> [Problem to solve] All that is wanted is a word-for-word copy of the data from its first line to the line containing "TypeScript | :white_check_mark: React", both included.

> [Provided information]

- Opening Delimiter -

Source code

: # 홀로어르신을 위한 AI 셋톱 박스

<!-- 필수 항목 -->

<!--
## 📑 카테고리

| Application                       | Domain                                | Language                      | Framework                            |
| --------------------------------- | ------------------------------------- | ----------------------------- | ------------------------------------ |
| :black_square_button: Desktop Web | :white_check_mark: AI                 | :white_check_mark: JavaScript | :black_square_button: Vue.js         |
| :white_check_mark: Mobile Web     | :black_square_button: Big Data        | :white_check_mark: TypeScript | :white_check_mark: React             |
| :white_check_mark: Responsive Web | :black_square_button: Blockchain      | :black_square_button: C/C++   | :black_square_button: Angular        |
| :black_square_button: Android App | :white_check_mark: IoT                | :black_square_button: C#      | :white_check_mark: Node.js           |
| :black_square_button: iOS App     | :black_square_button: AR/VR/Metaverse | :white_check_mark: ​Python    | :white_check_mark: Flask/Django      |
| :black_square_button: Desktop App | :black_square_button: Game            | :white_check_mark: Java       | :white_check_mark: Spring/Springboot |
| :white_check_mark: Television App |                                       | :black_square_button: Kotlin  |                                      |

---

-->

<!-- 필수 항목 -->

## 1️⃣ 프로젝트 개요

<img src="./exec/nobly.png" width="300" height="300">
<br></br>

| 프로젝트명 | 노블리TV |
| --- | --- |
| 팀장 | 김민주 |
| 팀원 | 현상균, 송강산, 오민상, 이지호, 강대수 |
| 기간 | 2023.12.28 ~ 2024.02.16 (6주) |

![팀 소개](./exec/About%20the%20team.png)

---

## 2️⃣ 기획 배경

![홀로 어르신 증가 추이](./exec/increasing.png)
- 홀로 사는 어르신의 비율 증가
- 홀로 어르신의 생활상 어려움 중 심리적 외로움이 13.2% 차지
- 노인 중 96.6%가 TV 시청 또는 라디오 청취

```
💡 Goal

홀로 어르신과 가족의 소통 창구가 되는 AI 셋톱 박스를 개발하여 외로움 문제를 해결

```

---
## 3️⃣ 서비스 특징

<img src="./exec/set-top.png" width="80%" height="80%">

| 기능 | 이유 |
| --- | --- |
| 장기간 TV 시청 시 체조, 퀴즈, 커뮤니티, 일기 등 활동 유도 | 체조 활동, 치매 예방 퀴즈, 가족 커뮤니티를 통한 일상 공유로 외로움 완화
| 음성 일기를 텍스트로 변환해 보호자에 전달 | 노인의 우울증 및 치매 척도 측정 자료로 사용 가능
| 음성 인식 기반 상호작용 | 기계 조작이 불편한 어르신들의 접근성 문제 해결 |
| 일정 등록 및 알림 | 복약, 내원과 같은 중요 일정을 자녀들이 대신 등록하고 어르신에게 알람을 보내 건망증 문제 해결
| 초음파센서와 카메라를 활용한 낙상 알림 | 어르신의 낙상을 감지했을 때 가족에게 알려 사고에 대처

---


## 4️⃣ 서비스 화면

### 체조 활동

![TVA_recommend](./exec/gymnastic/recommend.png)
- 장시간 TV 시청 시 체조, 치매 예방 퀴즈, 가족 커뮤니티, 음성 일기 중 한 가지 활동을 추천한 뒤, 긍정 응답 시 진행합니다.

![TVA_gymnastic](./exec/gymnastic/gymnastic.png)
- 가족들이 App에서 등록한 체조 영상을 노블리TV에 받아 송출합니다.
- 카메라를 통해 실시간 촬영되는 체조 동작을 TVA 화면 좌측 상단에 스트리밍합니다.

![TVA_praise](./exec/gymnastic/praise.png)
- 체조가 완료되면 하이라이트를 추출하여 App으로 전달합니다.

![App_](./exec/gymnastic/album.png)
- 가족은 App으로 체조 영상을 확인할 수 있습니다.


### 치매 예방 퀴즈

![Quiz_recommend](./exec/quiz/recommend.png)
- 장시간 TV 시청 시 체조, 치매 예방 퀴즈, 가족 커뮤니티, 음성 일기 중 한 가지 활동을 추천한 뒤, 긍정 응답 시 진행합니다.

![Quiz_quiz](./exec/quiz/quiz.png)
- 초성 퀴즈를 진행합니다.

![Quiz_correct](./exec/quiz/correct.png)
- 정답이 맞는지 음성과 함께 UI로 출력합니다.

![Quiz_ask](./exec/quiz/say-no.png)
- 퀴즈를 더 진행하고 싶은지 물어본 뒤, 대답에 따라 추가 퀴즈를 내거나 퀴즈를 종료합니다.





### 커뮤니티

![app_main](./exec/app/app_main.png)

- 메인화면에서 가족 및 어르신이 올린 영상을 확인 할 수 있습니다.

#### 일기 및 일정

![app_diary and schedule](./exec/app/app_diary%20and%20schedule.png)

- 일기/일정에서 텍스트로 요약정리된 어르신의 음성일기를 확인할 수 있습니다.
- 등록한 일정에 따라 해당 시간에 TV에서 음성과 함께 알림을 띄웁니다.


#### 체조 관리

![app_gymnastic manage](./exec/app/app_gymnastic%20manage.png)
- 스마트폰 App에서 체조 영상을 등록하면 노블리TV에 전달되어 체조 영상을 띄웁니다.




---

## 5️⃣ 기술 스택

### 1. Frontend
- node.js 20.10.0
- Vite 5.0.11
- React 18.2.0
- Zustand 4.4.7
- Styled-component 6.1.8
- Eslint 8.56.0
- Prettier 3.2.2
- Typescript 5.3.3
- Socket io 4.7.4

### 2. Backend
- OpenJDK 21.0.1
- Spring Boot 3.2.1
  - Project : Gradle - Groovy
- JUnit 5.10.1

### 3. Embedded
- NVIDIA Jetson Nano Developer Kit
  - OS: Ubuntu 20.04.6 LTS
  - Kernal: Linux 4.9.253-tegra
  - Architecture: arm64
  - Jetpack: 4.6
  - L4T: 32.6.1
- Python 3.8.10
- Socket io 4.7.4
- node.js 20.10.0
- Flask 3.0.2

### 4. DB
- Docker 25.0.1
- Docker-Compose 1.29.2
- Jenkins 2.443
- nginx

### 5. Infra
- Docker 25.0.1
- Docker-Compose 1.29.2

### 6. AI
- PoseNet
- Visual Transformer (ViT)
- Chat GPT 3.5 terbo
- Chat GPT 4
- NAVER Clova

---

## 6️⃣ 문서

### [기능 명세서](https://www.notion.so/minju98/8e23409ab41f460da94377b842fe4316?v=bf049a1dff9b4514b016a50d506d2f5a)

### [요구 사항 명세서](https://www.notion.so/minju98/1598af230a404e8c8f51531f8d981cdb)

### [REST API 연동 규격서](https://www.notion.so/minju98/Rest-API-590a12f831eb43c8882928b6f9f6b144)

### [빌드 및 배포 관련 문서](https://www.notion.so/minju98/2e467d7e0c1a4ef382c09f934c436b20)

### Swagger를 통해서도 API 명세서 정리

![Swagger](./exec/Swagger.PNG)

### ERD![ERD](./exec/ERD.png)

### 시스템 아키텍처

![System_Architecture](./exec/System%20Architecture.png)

- Closing Delimiter -

> [Response box]
Source code

: # 홀로어르신을 위한 AI 셋톱 박스

<!-- 필수 항목 -->

<!--
## 📑 카테고리

| Application                       | Domain                                | Language                      | Framework                            |
| --------------------------------- | ------------------------------------- | ----------------------------- | ------------------------------------ |
| :black_square_button: Desktop Web | :white_check_mark: AI                 | :white_check_mark: JavaScript | :black_square_button: Vue.js         |
| :white_check_mark: Mobile Web     | :black_square_button: Big Data        | :white_check_mark: TypeScript | :white_check_mark: React             |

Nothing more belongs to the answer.